蹲踞で心身を清め、前日の大雨でしっとりと佳い具合に濡れた露地で迎え付けをしました。
やがて、襖越しに耳を澄ませていると衣擦れの音が静かになり、気を引き締めて襖を開けました。
「Kさま、おめでとうございます。
なにかお祝いをしたいと思っておりましたが、茶事でお祝いするのが一番私らしい・・・と思いましてお出まし頂きました。
たいしたことはできませんが、お楽しみいただければ・・・と思います。」
相客はAさま、Hさま、Yさま(詰)、長年お茶を通して親しくお付き合い頂いている方々なので、皆さまとご一緒にKさまの古希をお祝いできることがとても嬉しいです。
本席の掛物は「七事式偈」(両忘庵・大木宗玄師書)です。
このお軸は、Kさまと初めて出会った東京・高田馬場の某茶事の会でご縁があり、私の手元へ来たものでした。
加えて、七事式はKさまや相客の皆さまと一緒に修練を重ねた思い出があり、今日のお祝いの席にふさわしいと選んだのです。

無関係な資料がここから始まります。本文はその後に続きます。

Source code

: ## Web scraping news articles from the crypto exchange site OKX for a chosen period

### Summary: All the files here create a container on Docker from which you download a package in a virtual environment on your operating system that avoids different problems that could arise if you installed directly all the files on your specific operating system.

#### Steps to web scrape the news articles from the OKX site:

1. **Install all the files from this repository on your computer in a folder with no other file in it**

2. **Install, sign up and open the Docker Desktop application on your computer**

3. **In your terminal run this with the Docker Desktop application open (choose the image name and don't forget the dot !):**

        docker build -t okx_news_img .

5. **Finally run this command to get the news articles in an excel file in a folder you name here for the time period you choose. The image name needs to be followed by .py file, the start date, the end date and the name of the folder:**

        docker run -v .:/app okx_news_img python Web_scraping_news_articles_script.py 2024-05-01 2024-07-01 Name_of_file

七つの禅語はどれも厳しい修練を重ねて得られる究極の境地を示唆していますが、員茶の禅語が一番心に残っていました。
員茶 老倒疎慵無事日
閑眠高臥対青山
(ろうとうそようぶじのひ かんみんこうがしてせいざんにたいす)
6月に恩師N先生のお宅に伺った折、先生はじめ80代の先輩方が和気合いあいと茶の稽古に励んでいる様子に感銘を受けました。
・・・・・こんな風にお茶に励み、仲良く一緒に年を重ねて行くのは、なんて素敵なことだろう!
そのことをお話しし、出来る事ならKさまや皆さまとこのような禅語の境地を目指して齢を重ねたい・・・と。
折据の乗った香盆を運び出すと、「ギョッ! 本当に七事式をするのですか?」と皆さま。
折据を回し、本香はKさま、次香は暁庵と香元が落ち着きましたが・・・次香がモタモタで失礼いたしました(汗)。
香は火加減がとても難しいのですが、まもなく馥郁とした優しい香りが席を満たし、香が回され、ゆっくりと心や身体を清めていきました。
香の十徳(伝・一休宗純作)より
感格鬼神 清浄身心 (霊魂や神と感応をし、心や身体を清める)
本香は伽羅、火相も程よく(半東Fさんに感謝!)上品で心安らぐ香りを楽しんで頂けたようです。
香銘は「紫雲(しうん)」(古希の色は紫なのに因んで)です。
暁庵のむらさき茶会の香席でIさまが焚いてくださった香を記念に頂戴したのですが、これが最後の一片でした。
次香は、大学時代からの親友Mさんのアブダビ土産でアラビア語が読めず香木がわかりませんが、伽羅とは違う香りを味わって頂きました。
京都を去る時にSさまから餞別に頂戴した優雅な蒔絵の重香合が皆様のお目に留まり、嬉しいです
頂戴したいろいろなものがお祝いの茶事を華やかに彩り、力強く後押ししてくださって、感謝!です。